Bambi vuelve a la selva
El Estado, igual que cualquier convención humana, no es más que un enorme edificio construido de palabras; de palabras que sólo lo sostienen gracias a que perviven atadas a sus significados.
Imposible no adivinar un retrato premonitorio de Zapatero en esa injusta diatriba de Malebranche contra Montaigne que ahora releo: “No tiene principios en los que fundar sus razonamientos y tampoco el orden sobre el que deducir unos principios”. He ahí la clave de bóveda de la última ocurrencia –por llamar a lo suyo de algún modo– presidencial. “En una democracia avanzada”, acaba de barruntar ZP, “lo peor es dar una batalla por las palabras y por los conceptos”. Así, con una frase, media sonrisita y un par, la historia entera de la Humanidad acaba de ser repudiada por un tipo de Valladolid que se dice de León. Y es que la batalla por las palabras no sólo es asunto de las democracias avanzadas, de las avezadas, de las retardadas y de las mediopensionistas. Esa refriega por las voces y sus significados, en realidad, es la única guerra, la interminable, la eterna, en la venimos batiéndonos los bípedos desde el instante mismo en que bajamos de los árboles.

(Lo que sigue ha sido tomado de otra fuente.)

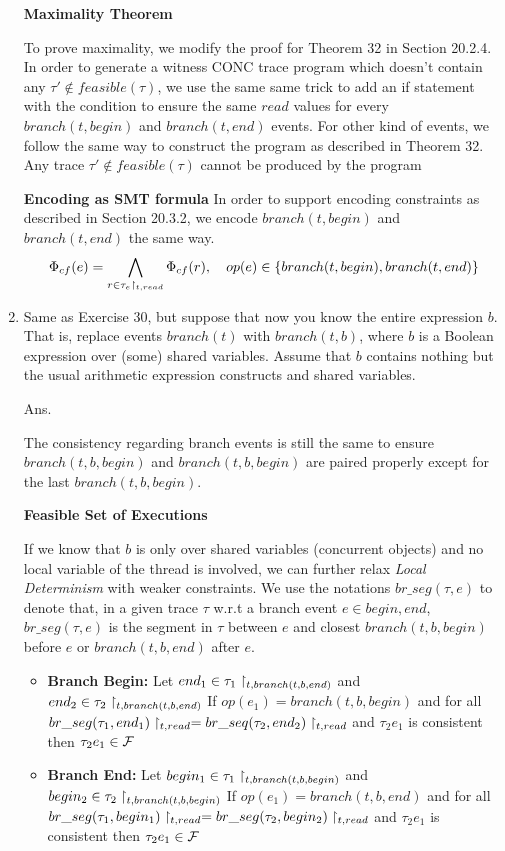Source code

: \documentclass{article}
\begin{document}
\begin{enumerate}
\textbf{Maximality Theorem}

To prove maximality, we modify the proof for Theorem 32 in Section 20.2.4.
In order to generate a witness CONC trace program which doesn't contain any 
$\tau' \notin feasible(\tau)$,
we use the same same trick to add an if statement with the condition
to ensure the same $read$ values for every $branch(t, begin)$ and
$branch(t, end)$ events.
For other kind of events, we follow the same way to construct the program
as described in Theorem 32. 
Any trace $\tau'\notin feasible(\tau)$ cannot be produced by the program

\textbf{Encoding as SMT formula}
In order to support encoding constraints as described in Section 20.3.2,
we encode $branch(t, begin)$ and $branch(t, end)$ the same way.
$$
\Phi_{cf}(e) = \bigwedge_{r \in \tau_e \upharpoonright_{t, read}} \Phi_{cf}(r),
\quad op(e) \in \{branch(t, begin), branch(t, end)\}
$$

\item Same as Exercise 30, but suppose that now you know the entire expression $b$.
That is, replace events $branch(t)$ with $branch(t,b)$,
where $b$ is a Boolean expression over (some) shared variables.
Assume that $b$ contains nothing but the usual arithmetic expression constructs
and shared variables.

Ans.

The consistency regarding branch events is still the same to ensure $branch(t, b, begin)$
and $branch(t, b, begin)$ are paired properly except for the last $branch(t, b, begin)$.


\textbf{Feasible Set of Executions}

If we know that $b$ is only over shared variables (concurrent objects) and
no local variable of the thread is involved,
we can further relax \emph{Local Determinism} with weaker constraints.
We use the notations $br\_seg(\tau, e)$ to denote that,
in a given trace $\tau$ w.r.t a branch event $e \in {begin, end}$,
$br\_seg(\tau, e)$ is the segment in $\tau$ between $e$ and closest
$branch(t, b, begin)$ before $e$ or $branch(t, b, end)$ after $e$.

\begin{itemize}
\item \textbf{Branch Begin:}\newline
	Let $end_1 \in \tau_1\upharpoonright_{t,branch(t,b,end)}$ and
	$end_2 \in \tau_2\upharpoonright_{t,branch(t,b,end)}$\newline
	If $op(e_1) = branch(t, b, begin)$ and for all
	$br\_seg(\tau_1, end_1)\upharpoonright_{t,read} = br\_seq(\tau_2, end_2)\upharpoonright_{t,read}$
	and $\tau_2 e_1$ is consistent
	then $\tau_2 e_1 \in \mathcal{F}$
\item \textbf{Branch End:}\newline
	Let $begin_1 \in \tau_1\upharpoonright_{t,branch(t,b,begin)}$ and
	$begin_2 \in \tau_2\upharpoonright_{t,branch(t,b,begin)}$\newline
	If $op(e_1) = branch(t, b, end)$ and for all
	$br\_seg(\tau_1, begin_1)\upharpoonright_{t,read} = br\_seg(\tau_2, begin_2)\upharpoonright_{t,read}$
	and $\tau_2 e_1$ is consistent
	then $\tau_2 e_1 \in \mathcal{F}$
\end{itemize}


\end{enumerate}
\end{document}
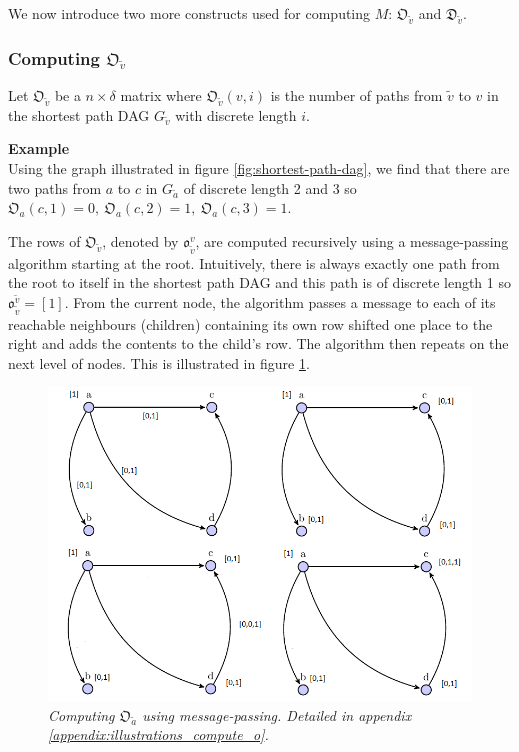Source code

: \documentclass{article}
\begin{document}
We now introduce two more constructs used for computing $M$: $\mathfrak{O}_{\tilde{v}}$ and $\mathfrak{D}_{\tilde{v}}$. 

\subsubsection{Computing $\mathfrak{O}_{\tilde{v}}$}
Let $\mathfrak{O}_{\tilde{v}}$ be a $n\times\delta$ matrix where $\mathfrak{O}_{\tilde{v}}(v,i)$ is the number of paths from $\tilde{v}$ to $v$ in the shortest path DAG $G_{\tilde{v}}$ with discrete length $i$.

\textbf{Example}\\
Using the graph illustrated in figure \ref{fig:shortest-path-dag}, we find that there are two paths from $a$ to $c$ in $G_{\tilde{a}}$ of discrete length 2 and 3 so $\mathfrak{O}_{a}(c,1)=0,\ \mathfrak{O}_{a}(c,2)=1,\ \mathfrak{O}_{a}(c,3)=1$.

The rows of $\mathfrak{O}_{\tilde{v}}$, denoted by $\mathfrak{o}_{\tilde{v}}^v$, are computed recursively using a message-passing algorithm starting at the root. Intuitively, there is always exactly one path from the root to itself in the shortest path DAG and this path is of discrete length 1 so $\mathfrak{o}_{\tilde{v}}^{\tilde{v}}=[1]$. From the current node, the algorithm passes a message to each of its reachable neighbours (children) containing its own row shifted one place to the right and adds the contents to the child's row. The algorithm then repeats on the next level of nodes. This is illustrated in figure \ref{fig:compute_o}.


\begin{figure}[H]
	\includegraphics[width=12cm]{compute_o}
	\caption{\textit{Computing $\mathfrak{O}_{\tilde{a}}$ using message-passing. Detailed in appendix \ref{appendix:illustrations_compute_o}.}}
	\label{fig:compute_o}
\end{figure}
\end{document}
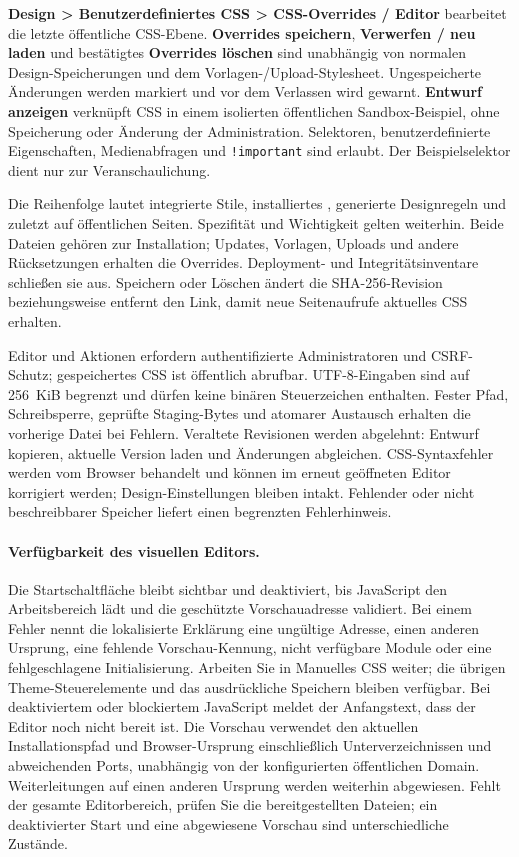 \documentclass[11pt,a4paper]{article}
\newcommand{\filepath}[1]{\path{#1}}
\newcommand{\ui}[1]{\textbf{#1}}
\newcommand{\codeword}[1]{\nolinkurl{#1}}
\begin{document}
\ui{Design > Benutzerdefiniertes CSS > CSS-Overrides / Editor} bearbeitet die
letzte öffentliche CSS-Ebene. \ui{Overrides speichern}, \ui{Verwerfen / neu
laden} und bestätigtes \ui{Overrides löschen} sind unabhängig von normalen
Design-Speicherungen und dem Vorlagen-/Upload-Stylesheet. Ungespeicherte
Änderungen werden markiert und vor dem Verlassen wird gewarnt. \ui{Entwurf
anzeigen} verknüpft CSS in einem isolierten öffentlichen Sandbox-Beispiel, ohne
Speicherung oder Änderung der Administration. Selektoren, benutzerdefinierte
Eigenschaften, Medienabfragen und \codeword{!important} sind erlaubt. Der
Beispielselektor dient nur zur Veranschaulichung.

Die Reihenfolge lautet integrierte Stile, installiertes
\filepath{public/assets/custom.css}, generierte Designregeln und zuletzt
\filepath{public/assets/custom-overrides.css} auf öffentlichen Seiten.
Spezifität und Wichtigkeit gelten weiterhin. Beide Dateien gehören zur
Installation; Updates, Vorlagen, Uploads und andere Rücksetzungen erhalten die
Overrides. Deployment- und Integritätsinventare schließen sie aus. Speichern
oder Löschen ändert die SHA-256-Revision beziehungsweise entfernt den Link,
damit neue Seitenaufrufe aktuelles CSS erhalten.

Editor und Aktionen erfordern authentifizierte Administratoren und CSRF-Schutz;
gespeichertes CSS ist öffentlich abrufbar. UTF-8-Eingaben sind auf 256~KiB
begrenzt und dürfen keine binären Steuerzeichen enthalten. Fester Pfad,
Schreibsperre, geprüfte Staging-Bytes und atomarer Austausch erhalten die
vorherige Datei bei Fehlern. Veraltete Revisionen werden abgelehnt: Entwurf
kopieren, aktuelle Version laden und Änderungen abgleichen. CSS-Syntaxfehler
werden vom Browser behandelt und können im erneut geöffneten Editor korrigiert
werden; Design-Einstellungen bleiben intakt. Fehlender oder nicht beschreibbarer
Speicher liefert einen begrenzten Fehlerhinweis.

\paragraph{Verfügbarkeit des visuellen Editors.} Die Startschaltfläche bleibt
sichtbar und deaktiviert, bis JavaScript den Arbeitsbereich lädt und die
geschützte Vorschauadresse validiert. Bei einem Fehler nennt die lokalisierte
Erklärung eine ungültige Adresse, einen anderen Ursprung, eine fehlende
Vorschau-Kennung, nicht verfügbare Module oder eine fehlgeschlagene
Initialisierung. Arbeiten Sie in Manuelles CSS weiter; die übrigen
Theme-Steuerelemente und das ausdrückliche Speichern bleiben verfügbar. Bei
deaktiviertem oder blockiertem JavaScript meldet der Anfangstext, dass der
Editor noch nicht bereit ist. Die Vorschau verwendet den aktuellen
Installationspfad und Browser-Ursprung einschließlich Unterverzeichnissen und
abweichenden Ports, unabhängig von der konfigurierten öffentlichen Domain.
Weiterleitungen auf einen anderen Ursprung werden weiterhin abgewiesen. Fehlt
der gesamte Editorbereich, prüfen Sie die bereitgestellten Dateien; ein
deaktivierter Start und eine abgewiesene Vorschau sind unterschiedliche
Zustände.
\end{document}
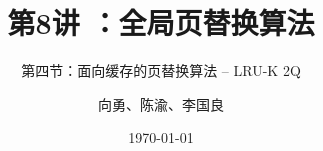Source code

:



\title[第8讲]{第8讲 ：全局页替换算法} %
\subtitle{第四节：面向缓存的页替换算法 -- LRU-K 2Q}
\author{向勇、陈渝、李国良} %
\date{\today} %




\begin{frame}
\titlepage %
\end{frame}

%

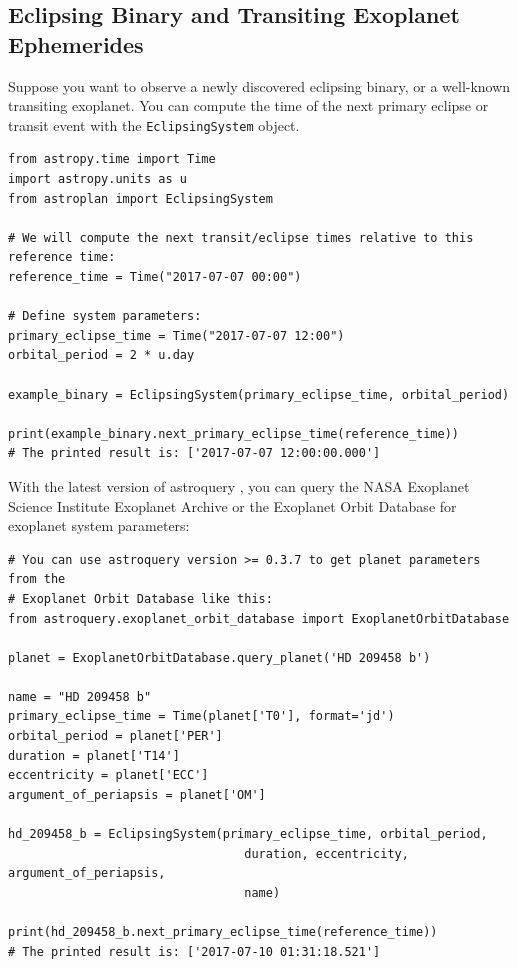 \begin{subappendices}
\section{Eclipsing Binary and Transiting Exoplanet Ephemerides} \label{sec:eb}

Suppose you want to observe a newly discovered eclipsing binary, or a well-known transiting exoplanet. You can compute the time of the next primary eclipse or transit event with the \texttt{EclipsingSystem} object. 

\begin{lstlisting}
from astropy.time import Time
import astropy.units as u
from astroplan import EclipsingSystem

# We will compute the next transit/eclipse times relative to this reference time:
reference_time = Time("2017-07-07 00:00")

# Define system parameters:
primary_eclipse_time = Time("2017-07-07 12:00")
orbital_period = 2 * u.day

example_binary = EclipsingSystem(primary_eclipse_time, orbital_period)

print(example_binary.next_primary_eclipse_time(reference_time))
# The printed result is: ['2017-07-07 12:00:00.000']
\end{lstlisting}

With the latest version of astroquery \citep{astroquery}, you can query the NASA Exoplanet Science Institute Exoplanet Archive \citep{Akeson2013} or the Exoplanet Orbit Database \citep{Wright2011, Han2014} for exoplanet system parameters:
\begin{lstlisting}
# You can use astroquery version >= 0.3.7 to get planet parameters from the 
# Exoplanet Orbit Database like this:
from astroquery.exoplanet_orbit_database import ExoplanetOrbitDatabase

planet = ExoplanetOrbitDatabase.query_planet('HD 209458 b')

name = "HD 209458 b"
primary_eclipse_time = Time(planet['T0'], format='jd')
orbital_period = planet['PER']
duration = planet['T14']
eccentricity = planet['ECC']
argument_of_periapsis = planet['OM']

hd_209458_b = EclipsingSystem(primary_eclipse_time, orbital_period,
                                 duration, eccentricity, argument_of_periapsis,
                                 name)

print(hd_209458_b.next_primary_eclipse_time(reference_time))
# The printed result is: ['2017-07-10 01:31:18.521']
\end{lstlisting}


\end{subappendices}
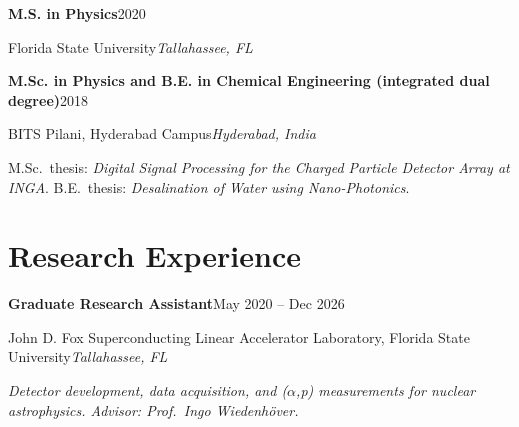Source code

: \documentclass[10pt,letterpaper]{article}
\newcommand{\entry}[4]{%
  \par\addvspace{4pt}\noindent\textbf{#1}\hfill #2\par\nopagebreak
  \noindent #3\hfill\textit{#4}\par\nopagebreak}
\newcommand{\entrynote}[1]{\noindent\textit{#1}\par\nopagebreak}
\newcommand{\ap}{(\ensuremath{\alpha},p)}
\begin{document}
\entry{M.S. in Physics}{2020}{Florida State University}{Tallahassee, FL}

\entry{M.Sc. in Physics and B.E. in Chemical Engineering (integrated dual degree)}{2018}{BITS Pilani, Hyderabad Campus}{Hyderabad, India}
M.Sc.\ thesis: \textit{Digital Signal Processing for the Charged Particle Detector Array at INGA}.
B.E.\ thesis: \textit{Desalination of Water using Nano-Photonics}.

\section{Research Experience}
\entry{Graduate Research Assistant}{May 2020 -- Dec 2026}{John D. Fox Superconducting Linear Accelerator Laboratory, Florida State University}{Tallahassee, FL}
\entrynote{Detector development, data acquisition, and \ap{} measurements for nuclear astrophysics. Advisor: Prof.\ Ingo Wiedenhöver.}
\end{document}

Porque sólo nuestros parientes, los chimpancés que aún se columpian gozosos en las ramas de la selva, han permanecido fieles al karma intelectual que ha alcanzado Zapatero. Soy testigo: en el Zoo de Barcelona, pasé muchas tardes de mi infancia contemplando a Copito de Nieve. Y nunca jamás me transmitió la menor impresión de estar interesado en la lucha por los conceptos; al contrario, la suya más bien parecía la batalla por las bananas –por pelarlas a toda prisa y tragárselas antes que los otros monos de la jaula–. Quién sabe, quizá aquel niño que fui tuvo ante sus ojos el primer laboratorio experimental de democracia avanzada del planeta, y fue incapaz de reconocerlo.
De todos modos, aunque el presidente y los huérfanos de Copito puedan permitirse ignorarlo, los demás deberíamos recordar que los períodos de caos siempre se inician con una revuelta contra el lenguaje. De pronto, se pierde la fe en las voces y los significados se liberan de las cadenas del diccionario. En el libro XIII de los Anales, Tzu-Lu pregunta a Confucio: "Si el Duque de Wei te llamase para administrar su país, ¿cuál sería tu primera medida?”. Y el maestro responde: “La reforma del lenguaje”. Los deudos inconsolables de Copito y el presidente no lo sabrán, pero ya Confucio intuyó que el Estado, igual que cualquier convención humana, no es más que un enorme edificio construido de palabras; de palabras que sólo lo sostienen gracias a que perviven atadas a sus significados.